Tuesday, December 17, 2013

We sung so many song and went so many places.

This semester we went to the Plantation Negro South to Appalachia to America the Great in the lens of the 1940s and 1950s back to the South in the Mississippi River delta post-slavery, up to Chi Town pre- Civil Rights, all the way across the seas to good ole Europe pre/circa Industrial Revolution and then somewhere in between in the land of cowboys and sailors.

Traveling to all these places through song sincerely connected me to people I knew and to people that I didn't know. Songs are the records of time, they are live history, they are bridges, they are comprehensible, they teach us how to understand one another. Music is indeed a language. Granted that we all have different backgrounds that inform how we might understand a song. Listening to a foreign song tells you more than you would ever know than if you never listened at all. 

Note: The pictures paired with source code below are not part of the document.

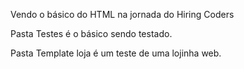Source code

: Vendo o básico do HTML na jornada do Hiring Coders

Pasta Testes é o básico sendo testado.

Pasta Template loja é um teste de uma lojinha web.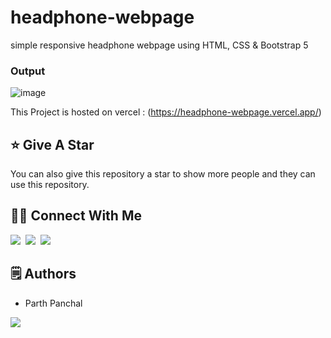# headphone-webpage
 simple responsive headphone webpage using HTML, CSS & Bootstrap 5

### Output

![image](https://github.com/user-attachments/assets/542ff4e1-dd99-4e1a-bb45-1f0b48b2741e)

This Project is hosted on vercel : (https://headphone-webpage.vercel.app/)

## :star: Give A Star

You can also give this repository a star to show more people and they can use this repository.

## 🙋‍♂️ Connect With Me

[<img src="https://skillicons.dev/icons?i=github" />](https://github.com/parth2367)&nbsp;
[<img src="https://skillicons.dev/icons?i=linkedin" />](www.linkedin.com/in/parth-panchal)&nbsp;
[<img src="https://skillicons.dev/icons?i=instagram" />](https://www.instagram.com/_parth.panchal/)&nbsp;

## 🗒️ Authors

- Parth Panchal

<p align="left">
  <a href="https://skillicons.dev">
    <a href="https://github.com/parth2367">
      <img src="https://skillicons.dev/icons?i=github" />
    </a>
  </a>
</p>
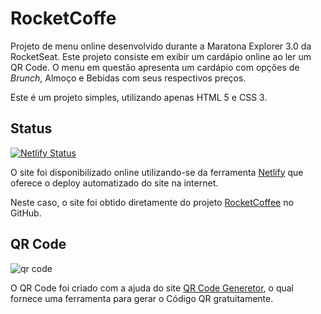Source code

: # RocketCoffe

Projeto de menu online desenvolvido durante a Maratona Explorer 3.0 da RocketSeat.
Este projeto consiste em exibir um cardápio online ao ler um QR Code. O menu em questão apresenta um cardápio com opções de *Brunch*, Almoço e Bebidas com seus respectivos preços.

Este é um projeto simples, utilizando apenas HTML 5 e CSS 3.

## Status

[![Netlify Status](https://api.netlify.com/api/v1/badges/7f861da8-cb39-46ac-8caf-57c8c77fefe9/deploy-status)](https://app.netlify.com/sites/rocket-coffee/deploys)

O site foi disponibilizado online utilizando-se da ferramenta [Netlify](https://www.netlify.com/) que oferece o deploy automatizado do site na internet.

Neste caso, o site foi obtido diretamente do projeto [RocketCoffee](https://github.com/Bambatera/rocket-coffee) no GitHub.

## QR Code

<img src='https://chart.googleapis.com/chart?cht=qr&chl=https%3A%2F%2Frocket-coffee.netlify.app&chs=180x180&choe=UTF-8&chld=L|2' rel='nofollow' alt='qr code'><a href='https://www.qr-code-generator.com' border='0' style='cursor:default'  rel='nofollow'></a>

O QR Code foi criado com a ajuda do site [QR Code Generetor](https://br.qr-code-generator.com/), o qual fornece uma ferramenta para gerar o Código QR gratuitamente.
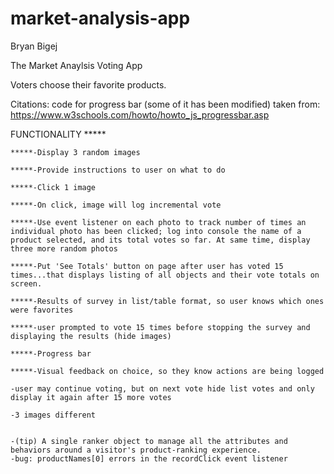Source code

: # market-analysis-app

Bryan Bigej

The Market Anaylsis Voting App

Voters choose their favorite products.

Citations: code for progress bar (some of it has been modified) taken from:
https://www.w3schools.com/howto/howto_js_progressbar.asp


FUNCTIONALITY *****

    *****-Display 3 random images

    *****-Provide instructions to user on what to do

    *****-Click 1 image

    *****-On click, image will log incremental vote 

    *****-Use event listener on each photo to track number of times an individual photo has been clicked; log into console the name of a product selected, and its total votes so far. At same time, display three more random photos

    *****-Put 'See Totals' button on page after user has voted 15 times...that displays listing of all objects and their vote totals on screen. 
    
    *****-Results of survey in list/table format, so user knows which ones were favorites

    *****-user prompted to vote 15 times before stopping the survey and displaying the results (hide images)

    *****-Progress bar

    *****-Visual feedback on choice, so they know actions are being logged

    -user may continue voting, but on next vote hide list votes and only display it again after 15 more votes

    -3 images different


    -(tip) A single ranker object to manage all the attributes and behaviors around a visitor's product-ranking experience.
    -bug: productNames[0] errors in the recordClick event listener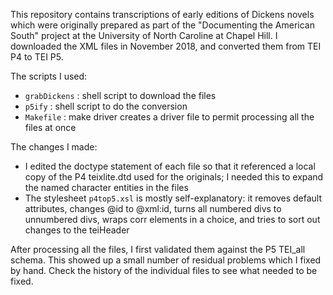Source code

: This repository contains transcriptions of early editions of Dickens novels which were 
originally prepared as part of the "Documenting the American South" project at the University of North Caroline at Chapel Hill.
I downloaded the XML files in November 2018, and converted them from TEI P4 to TEI P5. 

The scripts I used:
 - `grabDickens` : shell script to download the files
 - `p5ify` : shell script to do the conversion
 - `Makefile` : make driver creates a driver file to permit processing all the files at once
    
The changes I made:
 - I edited the doctype statement of each file so that it referenced a local copy of the P4 teixlite.dtd used for the originals; I needed this
 to expand the named character entities in the files
 - The stylesheet `p4top5.xsl` is mostly self-explanatory: it removes default attributes, changes @id to @xml:id, turns all numbered divs to unnumbered divs, wraps corr elements in a choice, and tries to sort out changes to the teiHeader
 
 After processing all the files, I first validated them against the P5 TEI_all schema. This showed up a small number of residual problems which I fixed by hand. Check the history of the individual files to see what needed to be fixed.
 
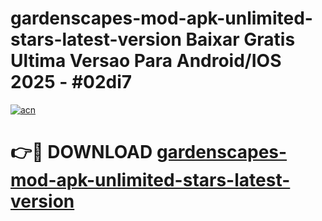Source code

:# gardenscapes-mod-apk-unlimited-stars-latest-version Baixar Gratis Ultima Versao Para Android/IOS 2025 - #02di7

[![acn](https://github.com/user-attachments/assets/0f9c940e-d8b0-45ae-aac7-cd30a18b3e1c)](https://app.mediaupload.pro/?title=gardenscapes-mod-apk-unlimited-stars-latest-version&ref=15F)

# 👉🔴 DOWNLOAD [gardenscapes-mod-apk-unlimited-stars-latest-version](https://app.mediaupload.pro/?title=gardenscapes-mod-apk-unlimited-stars-latest-version&ref=15F)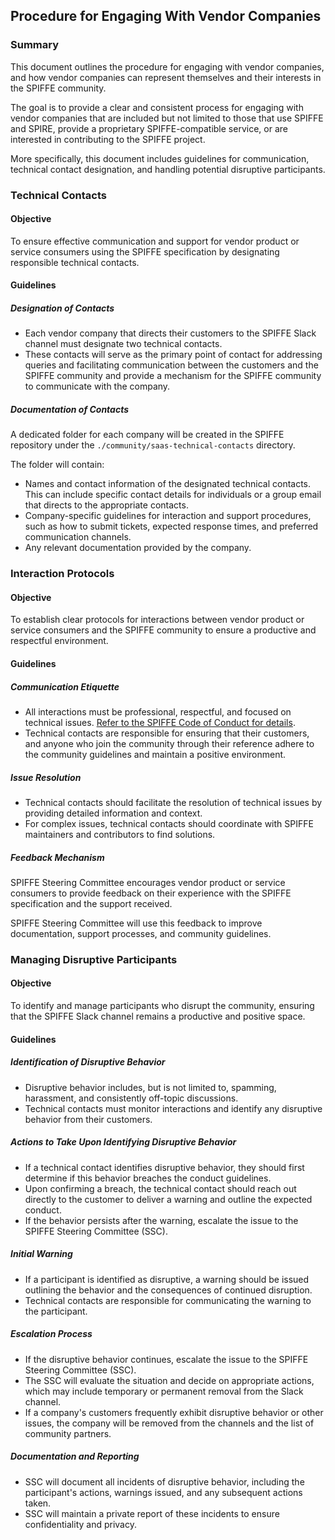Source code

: ## Procedure for Engaging With Vendor Companies

### Summary

This document outlines the procedure for engaging with vendor companies, and
how vendor companies can represent themselves and their interests in the SPIFFE
community.

The goal is to provide a clear and consistent process for engaging with 
vendor companies that are included but not limited to those that use SPIFFE and 
SPIRE, provide a proprietary SPIFFE-compatible service, or are interested in 
contributing to the SPIFFE project.

More specifically, this document includes guidelines for communication, 
technical contact designation, and handling potential disruptive participants.

### Technical Contacts

#### Objective

To ensure effective communication and support for vendor product or service
consumers using the SPIFFE specification by designating responsible technical 
contacts.

#### Guidelines

##### Designation of Contacts

* Each vendor company that directs their customers to the SPIFFE Slack channel 
  must designate two technical contacts.
* These contacts will serve as the primary point of contact for addressing 
  queries and facilitating communication between the customers and the SPIFFE 
  community and provide a mechanism for the SPIFFE community to communicate
  with the company.

##### Documentation of Contacts

A dedicated folder for each company will be created in the SPIFFE repository
under the `./community/saas-technical-contacts` directory.

The folder will contain:

* Names and contact information of the designated technical contacts. This can 
  include specific contact details for individuals or a group email that 
  directs to the appropriate contacts.
* Company-specific guidelines for interaction and support procedures, 
  such as how to submit tickets, expected response times, and preferred 
  communication channels.
* Any relevant documentation provided by the company.

### Interaction Protocols

#### Objective

To establish clear protocols for interactions between vendor product or service 
consumers and the SPIFFE community to ensure a productive and respectful 
environment.

#### Guidelines

##### Communication Etiquette

* All interactions must be professional, respectful, and focused on technical 
  issues. [Refer to the SPIFFE Code of Conduct for details][coc].
* Technical contacts are responsible for ensuring that their customers, and 
  anyone who join the community through their reference adhere to the community 
  guidelines and maintain a positive environment.

[coc]: ../CODE-OF-CONDUCT.md "SPIFFE Code of Conduct"

##### Issue Resolution

* Technical contacts should facilitate the resolution of technical issues by 
  providing detailed information and context.
* For complex issues, technical contacts should coordinate with SPIFFE 
  maintainers and contributors to find solutions.

##### Feedback Mechanism

SPIFFE Steering Committee encourages vendor product or service consumers to 
provide feedback on their experience with the SPIFFE specification and the 
support received.

SPIFFE Steering Committee will use this feedback to improve documentation, 
support processes, and community guidelines.

### Managing Disruptive Participants

#### Objective

To identify and manage participants who disrupt the community, ensuring that 
the SPIFFE Slack channel remains a productive and positive space.

#### Guidelines

##### Identification of Disruptive Behavior

* Disruptive behavior includes, but is not limited to, spamming, harassment, and 
  consistently off-topic discussions.
* Technical contacts must monitor interactions and identify any disruptive 
  behavior from their customers.

##### Actions to Take Upon Identifying Disruptive Behavior

* If a technical contact identifies disruptive behavior, they should first 
  determine if this behavior breaches the conduct guidelines.
* Upon confirming a breach, the technical contact should reach out directly to 
  the customer to deliver a warning and outline the expected conduct.
* If the behavior persists after the warning, escalate the issue to the 
  SPIFFE Steering Committee (SSC).

##### Initial Warning

* If a participant is identified as disruptive, a warning should be issued 
  outlining the behavior and the consequences of continued disruption.
* Technical contacts are responsible for communicating the warning to the 
  participant.

##### Escalation Process

* If the disruptive behavior continues, escalate the issue to the 
  SPIFFE Steering Committee (SSC).
* The SSC will evaluate the situation and decide on appropriate actions, which 
  may include temporary or permanent removal from the Slack channel. 
* If a company's customers frequently exhibit disruptive behavior or other 
  issues, the company will be removed from the channels and the list of 
  community partners.

##### Documentation and Reporting

* SSC will document all incidents of disruptive behavior, including the 
  participant's actions, warnings issued, and any subsequent actions taken.
* SSC will maintain a private report of these incidents to ensure confidentiality 
  and privacy.
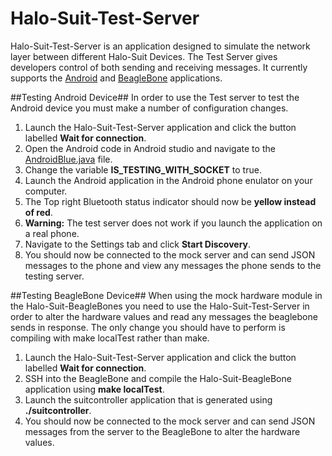 # Halo-Suit-Test-Server
Halo-Suit-Test-Server is an application designed to simulate the network layer between different Halo-Suit Devices. The Test Server gives developers control of both sending and receiving messages.
It currently supports the [Android](https://github.com/SFU-Embedded-Cosplay/Halo-Suit-Android) and [BeagleBone](https://github.com/SFU-Embedded-Cosplay/Halo-Suit-BeagleBone) applications.

##Testing Android Device##
In order to use the Test server to test the Android device you must make a number of configuration changes.

1. Launch the Halo-Suit-Test-Server application and click the button labelled **Wait for connection**.
2. Open the Android code in Android studio and navigate to the [AndroidBlue.java](https://github.com/SFU-Embedded-Cosplay/Halo-Suit-Android/blob/master/app/src/main/java/com/haloproject/bluetooth/AndroidBlue.java) file.
3. Change the variable **IS_TESTING_WITH_SOCKET** to true.
4. Launch the Android application in the Android phone enulator on your computer. 
 1. The Top right Bluetooth status indicator should now be **yellow instead of red**.
 2. **Warning:** The test server does not work if you launch the application on a real phone.
5. Navigate to the Settings tab and click **Start Discovery**.
6. You should now be connected to the mock server and can send JSON messages to the phone and view any messages the phone sends to the testing server.

##Testing BeagleBone Device##
When using the mock hardware module in the Halo-Suit-BeagleBones you need to use the Halo-Suit-Test-Server in order to alter the hardware values and read any messages the beaglebone sends in response.  The only change you should have to perform is compiling with make localTest rather than make.

1. Launch the Halo-Suit-Test-Server application and click the button labelled **Wait for connection**.
2. SSH into the BeagleBone and compile the Halo-Suit-BeagleBone application using **make localTest**.
3. Launch the suitcontroller application that is generated using **./suitcontroller**.
4. You should now be connected to the mock server and can send JSON messages from the server to the BeagleBone to alter the hardware values.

I have gained a deeper tolerance for Songs and Places through the historic artifacts of the folk songs we sang. And they will always be able to orient me in these Places that I previously never knew.

The best thing I take away from this experience is a mindset. Always be open, be strong and be sure of what you are doing as you learn. In my first blog post I mentioned that I hesitated to take this class because of the artistic component. As the class went on I was comforted by the songs we sang, the people I sang with and the guidance I received. By singing the songs of places I was able to go somewhere and dig deeper into something beyond the me and what I thought I was. As I dug deeper to get to these places I showed bits and pieces of what I was learning and the things I learned, I absorbed and took with me to help me work on discovering who I am.

Where I am today 

Sunday, December 15, 2013

W12


What a scary thought to be at sea, responsible for killing one of the worlds biggest beast...for your own survival. When I was in the sixth grade I went whale watching. I remember being about 15 miles from shore looking into the dark blue deep sea, I was terrified yet I still wanted to see the 2 ton mammal first hand. When I saw the the blowhole of the nearly prehistoric creature I was amazed at first then inwardly startled then at last amazed again. The blue whale continued to swim past us and onto the Gulf of Mexico. It was such a cool sight that I will always remember. Connecting my experience to that of a sailor I could not imagine having to engage in warfare with that enormous mammal, we are no match for them. Listening to Greenland Whale Fishery I could feel the sorrow and the dread that went with hunting whales. In my drawing I tried to capture the sad feelings and misfortunes that spelled out life or death in whale hunting.